Activity: Scan the entries line by line and return those with "review".

Dataset records:
______

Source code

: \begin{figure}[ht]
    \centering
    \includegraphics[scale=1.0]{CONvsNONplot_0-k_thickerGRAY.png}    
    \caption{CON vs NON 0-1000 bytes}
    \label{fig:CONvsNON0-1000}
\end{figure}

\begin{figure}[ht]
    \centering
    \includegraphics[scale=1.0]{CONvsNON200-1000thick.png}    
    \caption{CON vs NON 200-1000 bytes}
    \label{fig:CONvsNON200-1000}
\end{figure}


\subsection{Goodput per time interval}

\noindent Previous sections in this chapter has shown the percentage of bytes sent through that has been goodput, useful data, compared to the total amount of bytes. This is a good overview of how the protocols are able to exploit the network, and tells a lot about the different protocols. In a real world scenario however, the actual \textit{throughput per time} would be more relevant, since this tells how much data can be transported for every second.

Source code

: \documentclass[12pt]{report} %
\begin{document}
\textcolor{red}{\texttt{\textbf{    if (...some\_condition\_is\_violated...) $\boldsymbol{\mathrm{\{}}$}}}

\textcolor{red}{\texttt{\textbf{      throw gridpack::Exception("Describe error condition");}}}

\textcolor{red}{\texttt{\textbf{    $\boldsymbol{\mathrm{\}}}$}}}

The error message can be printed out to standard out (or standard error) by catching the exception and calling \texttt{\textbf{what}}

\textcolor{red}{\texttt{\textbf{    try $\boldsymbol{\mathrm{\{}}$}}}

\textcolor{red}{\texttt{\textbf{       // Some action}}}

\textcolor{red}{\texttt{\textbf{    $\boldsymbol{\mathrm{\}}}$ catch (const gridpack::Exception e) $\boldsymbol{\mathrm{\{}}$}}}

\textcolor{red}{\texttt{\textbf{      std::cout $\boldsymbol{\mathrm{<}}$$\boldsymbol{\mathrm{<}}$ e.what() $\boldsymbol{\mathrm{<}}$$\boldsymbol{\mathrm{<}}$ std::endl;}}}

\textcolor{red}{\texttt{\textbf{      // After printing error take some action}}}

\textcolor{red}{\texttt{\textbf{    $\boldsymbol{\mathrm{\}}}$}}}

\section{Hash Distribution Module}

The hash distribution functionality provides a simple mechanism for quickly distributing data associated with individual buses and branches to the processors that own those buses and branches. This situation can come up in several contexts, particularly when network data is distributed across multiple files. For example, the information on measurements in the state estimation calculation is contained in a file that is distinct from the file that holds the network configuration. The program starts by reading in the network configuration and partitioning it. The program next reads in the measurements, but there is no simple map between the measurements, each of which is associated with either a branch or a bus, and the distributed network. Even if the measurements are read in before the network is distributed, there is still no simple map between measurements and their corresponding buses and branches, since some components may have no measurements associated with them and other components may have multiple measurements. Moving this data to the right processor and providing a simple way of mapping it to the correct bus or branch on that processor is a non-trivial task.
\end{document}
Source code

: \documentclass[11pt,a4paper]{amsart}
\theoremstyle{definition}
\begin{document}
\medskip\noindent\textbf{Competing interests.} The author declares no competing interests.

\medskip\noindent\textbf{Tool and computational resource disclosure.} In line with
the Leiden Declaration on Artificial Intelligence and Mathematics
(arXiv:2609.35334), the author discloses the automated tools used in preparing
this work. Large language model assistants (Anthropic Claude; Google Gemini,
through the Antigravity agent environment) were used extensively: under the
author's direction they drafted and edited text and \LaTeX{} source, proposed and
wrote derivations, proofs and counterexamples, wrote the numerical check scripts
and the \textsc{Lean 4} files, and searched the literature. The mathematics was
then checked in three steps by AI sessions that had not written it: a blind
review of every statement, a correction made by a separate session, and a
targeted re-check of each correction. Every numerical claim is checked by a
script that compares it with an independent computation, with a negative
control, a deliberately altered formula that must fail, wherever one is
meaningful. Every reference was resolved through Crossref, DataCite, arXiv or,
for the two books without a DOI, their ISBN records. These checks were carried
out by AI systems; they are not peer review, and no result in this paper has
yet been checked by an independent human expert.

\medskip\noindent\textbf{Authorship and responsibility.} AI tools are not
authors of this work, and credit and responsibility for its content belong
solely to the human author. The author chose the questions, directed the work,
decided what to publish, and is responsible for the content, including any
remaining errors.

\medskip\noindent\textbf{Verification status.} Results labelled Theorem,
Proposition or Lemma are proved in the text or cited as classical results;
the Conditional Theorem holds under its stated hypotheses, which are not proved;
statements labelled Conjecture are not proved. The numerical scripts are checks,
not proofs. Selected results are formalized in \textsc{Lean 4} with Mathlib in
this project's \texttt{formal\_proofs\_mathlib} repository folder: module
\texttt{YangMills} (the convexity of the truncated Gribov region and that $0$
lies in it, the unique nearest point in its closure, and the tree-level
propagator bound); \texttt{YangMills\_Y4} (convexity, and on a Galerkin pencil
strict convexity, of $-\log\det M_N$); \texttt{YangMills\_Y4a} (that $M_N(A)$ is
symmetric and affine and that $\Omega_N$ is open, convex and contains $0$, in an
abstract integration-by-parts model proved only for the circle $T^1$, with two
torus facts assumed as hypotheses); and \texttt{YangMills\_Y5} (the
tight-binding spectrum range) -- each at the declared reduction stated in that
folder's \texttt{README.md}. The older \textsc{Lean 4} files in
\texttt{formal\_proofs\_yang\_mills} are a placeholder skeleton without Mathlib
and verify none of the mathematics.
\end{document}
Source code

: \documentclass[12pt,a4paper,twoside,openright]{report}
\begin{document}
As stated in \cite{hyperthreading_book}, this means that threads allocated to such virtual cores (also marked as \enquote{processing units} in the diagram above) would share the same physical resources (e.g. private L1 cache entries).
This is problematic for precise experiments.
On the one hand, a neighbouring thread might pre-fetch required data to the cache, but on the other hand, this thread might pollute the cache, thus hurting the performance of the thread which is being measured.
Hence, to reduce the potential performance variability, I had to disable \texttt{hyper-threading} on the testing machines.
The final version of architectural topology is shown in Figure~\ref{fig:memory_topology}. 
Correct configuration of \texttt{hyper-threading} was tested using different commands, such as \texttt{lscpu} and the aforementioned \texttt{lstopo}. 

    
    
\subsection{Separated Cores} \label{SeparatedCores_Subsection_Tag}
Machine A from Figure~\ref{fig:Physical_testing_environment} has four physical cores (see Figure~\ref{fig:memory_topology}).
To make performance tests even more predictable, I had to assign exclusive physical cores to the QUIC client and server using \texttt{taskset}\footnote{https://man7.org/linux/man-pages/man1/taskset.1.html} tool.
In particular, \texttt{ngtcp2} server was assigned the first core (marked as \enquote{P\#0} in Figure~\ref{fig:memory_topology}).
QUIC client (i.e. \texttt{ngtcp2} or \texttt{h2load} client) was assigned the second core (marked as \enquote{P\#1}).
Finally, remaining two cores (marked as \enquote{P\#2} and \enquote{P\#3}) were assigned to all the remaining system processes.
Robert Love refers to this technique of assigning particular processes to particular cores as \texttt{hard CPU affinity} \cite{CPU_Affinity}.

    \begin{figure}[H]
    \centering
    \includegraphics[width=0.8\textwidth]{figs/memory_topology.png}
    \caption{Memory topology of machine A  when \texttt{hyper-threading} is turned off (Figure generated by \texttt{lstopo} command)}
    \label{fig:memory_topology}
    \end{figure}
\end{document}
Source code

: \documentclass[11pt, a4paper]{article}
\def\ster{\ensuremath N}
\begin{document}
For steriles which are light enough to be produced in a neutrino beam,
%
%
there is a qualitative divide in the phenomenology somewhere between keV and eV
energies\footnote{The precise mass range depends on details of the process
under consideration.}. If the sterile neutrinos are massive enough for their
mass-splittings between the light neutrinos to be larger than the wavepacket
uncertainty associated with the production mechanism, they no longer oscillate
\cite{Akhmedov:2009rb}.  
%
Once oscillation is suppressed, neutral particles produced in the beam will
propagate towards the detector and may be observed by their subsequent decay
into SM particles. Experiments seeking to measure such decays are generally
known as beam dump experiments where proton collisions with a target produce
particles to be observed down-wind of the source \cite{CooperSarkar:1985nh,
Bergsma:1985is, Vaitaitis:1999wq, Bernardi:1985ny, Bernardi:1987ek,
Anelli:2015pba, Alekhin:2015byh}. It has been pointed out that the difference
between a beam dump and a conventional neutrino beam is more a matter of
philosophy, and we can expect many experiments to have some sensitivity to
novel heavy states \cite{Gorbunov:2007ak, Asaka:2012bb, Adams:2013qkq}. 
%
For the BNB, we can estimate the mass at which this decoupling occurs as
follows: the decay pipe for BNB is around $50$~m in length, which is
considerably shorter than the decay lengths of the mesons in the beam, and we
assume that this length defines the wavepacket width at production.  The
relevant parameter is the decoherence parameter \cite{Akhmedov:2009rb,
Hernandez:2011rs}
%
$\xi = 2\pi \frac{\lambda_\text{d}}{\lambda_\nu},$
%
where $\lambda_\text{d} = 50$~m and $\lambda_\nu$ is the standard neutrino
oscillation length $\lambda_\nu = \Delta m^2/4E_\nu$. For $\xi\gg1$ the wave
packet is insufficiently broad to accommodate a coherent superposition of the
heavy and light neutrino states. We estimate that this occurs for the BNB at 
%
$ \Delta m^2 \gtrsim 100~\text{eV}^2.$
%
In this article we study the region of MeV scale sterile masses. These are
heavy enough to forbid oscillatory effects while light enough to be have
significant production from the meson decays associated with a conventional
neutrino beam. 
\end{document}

______

Answer box:
review of every statement, a correction made by a separate session, and a
out by AI systems; they are not peer review, and no result in this paper has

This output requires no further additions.